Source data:
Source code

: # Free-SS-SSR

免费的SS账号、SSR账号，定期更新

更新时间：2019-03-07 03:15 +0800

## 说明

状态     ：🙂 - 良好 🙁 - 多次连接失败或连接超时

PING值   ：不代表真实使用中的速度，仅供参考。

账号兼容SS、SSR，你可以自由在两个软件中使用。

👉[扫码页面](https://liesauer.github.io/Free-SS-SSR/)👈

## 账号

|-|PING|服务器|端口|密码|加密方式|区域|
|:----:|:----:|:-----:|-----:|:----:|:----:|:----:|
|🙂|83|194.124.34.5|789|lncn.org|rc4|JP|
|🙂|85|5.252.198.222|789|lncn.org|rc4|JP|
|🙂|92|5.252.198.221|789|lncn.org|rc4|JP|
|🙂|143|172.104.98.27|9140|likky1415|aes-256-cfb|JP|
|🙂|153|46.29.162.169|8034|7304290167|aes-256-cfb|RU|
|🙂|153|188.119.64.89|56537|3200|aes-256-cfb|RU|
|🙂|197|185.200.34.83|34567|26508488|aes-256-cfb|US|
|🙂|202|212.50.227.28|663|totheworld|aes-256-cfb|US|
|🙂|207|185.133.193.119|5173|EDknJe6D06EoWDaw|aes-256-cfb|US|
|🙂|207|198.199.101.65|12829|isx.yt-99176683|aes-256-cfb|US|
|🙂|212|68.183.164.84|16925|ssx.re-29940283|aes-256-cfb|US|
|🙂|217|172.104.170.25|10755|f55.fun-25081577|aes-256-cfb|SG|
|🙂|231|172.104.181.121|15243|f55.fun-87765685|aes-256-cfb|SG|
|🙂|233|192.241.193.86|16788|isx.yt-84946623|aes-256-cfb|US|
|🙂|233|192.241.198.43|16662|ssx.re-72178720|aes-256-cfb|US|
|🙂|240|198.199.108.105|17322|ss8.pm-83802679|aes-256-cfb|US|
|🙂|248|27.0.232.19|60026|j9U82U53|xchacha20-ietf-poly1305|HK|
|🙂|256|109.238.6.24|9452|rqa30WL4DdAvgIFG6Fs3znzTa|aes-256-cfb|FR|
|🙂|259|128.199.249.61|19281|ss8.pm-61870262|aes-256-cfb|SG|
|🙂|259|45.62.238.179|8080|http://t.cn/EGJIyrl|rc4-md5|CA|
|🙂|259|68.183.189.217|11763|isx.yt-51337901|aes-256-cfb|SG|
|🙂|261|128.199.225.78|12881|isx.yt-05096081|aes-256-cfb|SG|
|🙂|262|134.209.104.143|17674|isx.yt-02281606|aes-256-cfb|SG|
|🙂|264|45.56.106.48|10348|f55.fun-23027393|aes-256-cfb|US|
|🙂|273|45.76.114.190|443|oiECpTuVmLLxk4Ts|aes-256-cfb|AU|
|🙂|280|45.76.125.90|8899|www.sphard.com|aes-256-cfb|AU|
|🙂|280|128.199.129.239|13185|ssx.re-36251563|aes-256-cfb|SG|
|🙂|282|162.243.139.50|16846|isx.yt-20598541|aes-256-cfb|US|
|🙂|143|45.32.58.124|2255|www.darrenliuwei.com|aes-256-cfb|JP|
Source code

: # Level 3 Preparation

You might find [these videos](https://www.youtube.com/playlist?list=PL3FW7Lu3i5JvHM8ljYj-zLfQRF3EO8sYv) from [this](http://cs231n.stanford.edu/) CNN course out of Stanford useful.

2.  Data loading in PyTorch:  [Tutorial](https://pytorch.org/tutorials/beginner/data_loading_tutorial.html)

==

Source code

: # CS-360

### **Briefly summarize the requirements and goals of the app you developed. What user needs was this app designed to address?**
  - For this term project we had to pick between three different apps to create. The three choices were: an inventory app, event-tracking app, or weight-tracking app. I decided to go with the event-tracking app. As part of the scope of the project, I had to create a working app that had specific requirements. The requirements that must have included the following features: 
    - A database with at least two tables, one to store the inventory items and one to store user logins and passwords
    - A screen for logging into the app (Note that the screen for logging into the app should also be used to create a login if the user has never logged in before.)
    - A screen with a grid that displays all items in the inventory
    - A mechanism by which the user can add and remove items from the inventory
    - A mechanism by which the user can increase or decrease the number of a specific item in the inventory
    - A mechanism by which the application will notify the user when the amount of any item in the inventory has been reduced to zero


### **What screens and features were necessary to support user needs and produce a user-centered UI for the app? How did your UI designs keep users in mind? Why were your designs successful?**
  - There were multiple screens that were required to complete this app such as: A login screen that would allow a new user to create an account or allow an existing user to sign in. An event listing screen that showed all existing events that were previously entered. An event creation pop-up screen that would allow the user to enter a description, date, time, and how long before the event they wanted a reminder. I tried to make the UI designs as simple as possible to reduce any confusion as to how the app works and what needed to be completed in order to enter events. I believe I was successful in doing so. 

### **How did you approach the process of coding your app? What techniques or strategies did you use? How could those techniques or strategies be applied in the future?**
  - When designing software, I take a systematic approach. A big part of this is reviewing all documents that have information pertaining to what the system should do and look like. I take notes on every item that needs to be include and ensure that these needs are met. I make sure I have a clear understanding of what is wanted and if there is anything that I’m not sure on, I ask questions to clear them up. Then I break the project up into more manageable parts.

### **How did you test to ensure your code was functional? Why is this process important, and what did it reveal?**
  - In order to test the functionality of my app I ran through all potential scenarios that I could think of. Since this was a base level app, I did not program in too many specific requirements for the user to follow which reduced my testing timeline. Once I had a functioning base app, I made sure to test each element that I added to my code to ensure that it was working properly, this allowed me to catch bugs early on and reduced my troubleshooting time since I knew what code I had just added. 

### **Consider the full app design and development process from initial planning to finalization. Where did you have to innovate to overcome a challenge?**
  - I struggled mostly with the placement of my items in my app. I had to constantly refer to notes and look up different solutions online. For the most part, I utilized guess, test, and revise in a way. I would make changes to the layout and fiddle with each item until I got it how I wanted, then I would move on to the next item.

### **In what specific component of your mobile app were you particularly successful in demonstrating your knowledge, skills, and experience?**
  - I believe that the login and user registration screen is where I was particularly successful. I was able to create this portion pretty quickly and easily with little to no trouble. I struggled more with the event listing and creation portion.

● WORK REQUIRED: Where a line above contains the string "mechanism", copy that line.

● YOUR RESPONSE:
    - A mechanism by which the user can add and remove items from the inventory
    - A mechanism by which the user can increase or decrease the number of a specific item in the inventory
    - A mechanism by which the application will notify the user when the amount of any item in the inventory has been reduced to zero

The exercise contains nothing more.